• **Your assignment**
Write out each line of the listing as it stands, without the images.

• **Information**
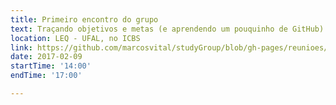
 ```yaml
---
title: Primeiro encontro do grupo
text: Traçando objetivos e metas (e aprendendo um pouquinho de GitHub)
location: LEQ - UFAL, no ICBS
link: https://github.com/marcosvital/studyGroup/blob/gh-pages/reunioes/reuniao%201.md
date: 2017-02-09
startTime: '14:00'
endTime: '17:00'

---
```

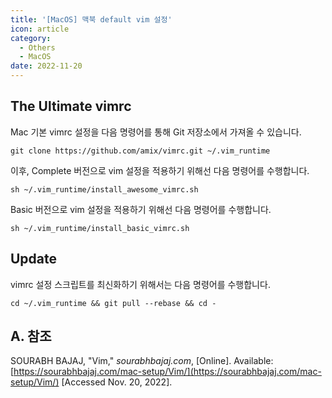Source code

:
 ```yaml
---
title: '[MacOS] 맥북 default vim 설정'
icon: article
category:
  - Others
  - MacOS
date: 2022-11-20
---
```


## The Ultimate vimrc
Mac 기본 vimrc 설정을 다음 명령어를 통해 Git 저장소에서 가져올 수 있습니다.

```:no-line-numbers
git clone https://github.com/amix/vimrc.git ~/.vim_runtime
```

이후, Complete 버전으로 vim 설정을 적용하기 위해선 다음 명령어를 수행합니다.

```:no-line-numbers
sh ~/.vim_runtime/install_awesome_vimrc.sh
```

Basic 버전으로 vim 설정을 적용하기 위해선 다음 명령어를 수행합니다.

```:no-line-numbers
sh ~/.vim_runtime/install_basic_vimrc.sh
```

## Update
vimrc 설정 스크립트를 최신화하기 위해서는 다음 명령어를 수행합니다.

```:no-line-numbers
cd ~/.vim_runtime && git pull --rebase && cd -
```

## A. 참조
SOURABH BAJAJ, "Vim," *sourabhbajaj.com*, [Online]. Available: [https://sourabhbajaj.com/mac-setup/Vim/](https://sourabhbajaj.com/mac-setup/Vim/) [Accessed Nov. 20, 2022].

• **Exercise answer**
 ```yaml
---
title: Primeiro encontro do grupo
text: Traçando objetivos e metas (e aprendendo um pouquinho de GitHub)
location: LEQ - UFAL, no ICBS
link: https://github.com/marcosvital/studyGroup/blob/gh-pages/reunioes/reuniao%201.md
date: 2017-02-09
startTime: '14:00'
endTime: '17:00'

---
```

Source code

:
 ```yaml
---
title: '[MacOS] 맥북 default vim 설정'
icon: article
category:
  - Others
  - MacOS
date: 2022-11-20
---
```


## The Ultimate vimrc
Mac 기본 vimrc 설정을 다음 명령어를 통해 Git 저장소에서 가져올 수 있습니다.

```:no-line-numbers
git clone https://github.com/amix/vimrc.git ~/.vim_runtime
```

이후, Complete 버전으로 vim 설정을 적용하기 위해선 다음 명령어를 수행합니다.

```:no-line-numbers
sh ~/.vim_runtime/install_awesome_vimrc.sh
```

Basic 버전으로 vim 설정을 적용하기 위해선 다음 명령어를 수행합니다.

```:no-line-numbers
sh ~/.vim_runtime/install_basic_vimrc.sh
```

## Update
vimrc 설정 스크립트를 최신화하기 위해서는 다음 명령어를 수행합니다.

```:no-line-numbers
cd ~/.vim_runtime && git pull --rebase && cd -
```

## A. 참조
SOURABH BAJAJ, "Vim," *sourabhbajaj.com*, [Online]. Available: [https://sourabhbajaj.com/mac-setup/Vim/](https://sourabhbajaj.com/mac-setup/Vim/) [Accessed Nov. 20, 2022].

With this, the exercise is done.